Twenty minutes later, I was back in the car with my son as copilot. Our plan was to go south on the 101 Freeway for one exit, turn around, and come back, a roundtrip of perhaps a mile. With little freeway traffic, it seemed like a great idea.
The initial drive was great. Both the kid and I had smiles the size of Fiats. The Tesla gave us smooth, powerful acceleration. Mike had suggested this could very well be the fastest car I'd ever driven, and he was spot on. Incredible ride.
The ride went incredibly bad on the way back.
While accelerating up the 101 north onramp, something happened. I'm not sure what as I'm not a tech guy. The best way to describe the feeling would be to compare it to a manual-transmission car stalling in first gear. The Tesla jerked violently forward, and then lost power.

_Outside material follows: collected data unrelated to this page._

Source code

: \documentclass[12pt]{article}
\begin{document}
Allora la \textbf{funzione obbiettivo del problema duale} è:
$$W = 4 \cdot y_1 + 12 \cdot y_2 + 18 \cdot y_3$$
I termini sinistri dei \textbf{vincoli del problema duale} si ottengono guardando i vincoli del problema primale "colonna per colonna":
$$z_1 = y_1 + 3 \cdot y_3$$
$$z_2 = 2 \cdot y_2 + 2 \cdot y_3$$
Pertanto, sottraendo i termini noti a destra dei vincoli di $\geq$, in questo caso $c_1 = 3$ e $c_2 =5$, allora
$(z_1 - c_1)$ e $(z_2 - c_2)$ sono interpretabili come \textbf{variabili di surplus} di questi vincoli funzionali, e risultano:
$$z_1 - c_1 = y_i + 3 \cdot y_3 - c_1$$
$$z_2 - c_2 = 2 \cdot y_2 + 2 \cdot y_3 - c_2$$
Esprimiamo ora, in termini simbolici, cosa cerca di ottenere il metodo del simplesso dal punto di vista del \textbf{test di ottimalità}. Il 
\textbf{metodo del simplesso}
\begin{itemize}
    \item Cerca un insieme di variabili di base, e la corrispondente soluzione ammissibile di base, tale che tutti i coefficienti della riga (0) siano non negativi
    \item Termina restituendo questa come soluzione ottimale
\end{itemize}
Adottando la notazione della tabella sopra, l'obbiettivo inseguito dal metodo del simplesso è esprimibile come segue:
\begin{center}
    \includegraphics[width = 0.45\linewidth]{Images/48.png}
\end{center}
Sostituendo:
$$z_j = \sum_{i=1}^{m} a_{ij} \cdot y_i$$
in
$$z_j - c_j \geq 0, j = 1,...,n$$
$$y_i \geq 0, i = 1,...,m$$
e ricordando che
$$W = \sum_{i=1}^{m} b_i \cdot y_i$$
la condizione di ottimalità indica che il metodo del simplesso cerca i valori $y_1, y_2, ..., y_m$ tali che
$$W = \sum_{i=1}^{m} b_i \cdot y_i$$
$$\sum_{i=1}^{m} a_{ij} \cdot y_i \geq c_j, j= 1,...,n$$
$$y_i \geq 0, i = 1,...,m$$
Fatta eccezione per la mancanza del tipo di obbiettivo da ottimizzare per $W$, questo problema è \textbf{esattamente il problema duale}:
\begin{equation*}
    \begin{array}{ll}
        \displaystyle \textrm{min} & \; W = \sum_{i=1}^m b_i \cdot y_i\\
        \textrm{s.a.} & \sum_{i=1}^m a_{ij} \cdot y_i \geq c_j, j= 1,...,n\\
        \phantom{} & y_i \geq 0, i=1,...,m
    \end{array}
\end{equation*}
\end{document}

The Tesla's massive display starting flashing messages: "12V Battery Power Low - Car May Shut Down Unexpectedly" and "Car Needs Service - Car May Shut Down Unexpectedly." The funny thing about it was that the car already had shut down unexpectedly. I had no power to accelerate and I couldn't move over to the shoulder. I simply had to coast to a stop on the onramp of a Los Angeles freeway, well after dark.
My son hit the hazard icon on the dash and we hopped out of the car. We've all seen videos of stalled cars on freeways getting plowed into by distracted drivers. We weren't hanging around for that.
I did get back in the car for a moment when the onramp was clear. I wanted to try again to restart the car to get it out of traffic. No dice. I got out, and we stayed well clear of the disabled Tesla after that.
I called a friend who lived nearby and asked him to take my kid home. No need for both of us to be stuck on the side of a freeway. He suggested we put the car in neutral and roll it over to the shoulder or down the onramp and onto the street. Great suggestions, but we couldn't get the car out of gear.
It's worth noting that between my friend and me, we have nearly two decades of car-sales experience. That doesn't make us experts in car technology, but we've both driven thousands of cars over the years. Chances are if we couldn't find a way to move the Tesla, the average driver wouldn't have been able to either.
We got Tesla roadside assistance on the phone, and learned that in 45 minutes or less a tow truck would arrive to get me off the road. About 30 minutes later, the truck arrived.
The timing couldn't have been better. While the tow truck was setting up to load the Tesla, whatever power source was keeping the hazard lights blinking failed.
If the tow truck didn't arrive at exactly when it did, the stalled Tesla would have been nearly invisible to traffic getting on the freeway.
The tow-truck driver took about 15 minutes to get the Tesla on the flatbed. He finished securing the car, and away it went, bound for the Tesla Santa Monica repair shop (which knows us well by now).
First dates don't always work out the way you plan. And although I still admire the Tesla, I think I'm going love it as I have since I started working at Edmunds.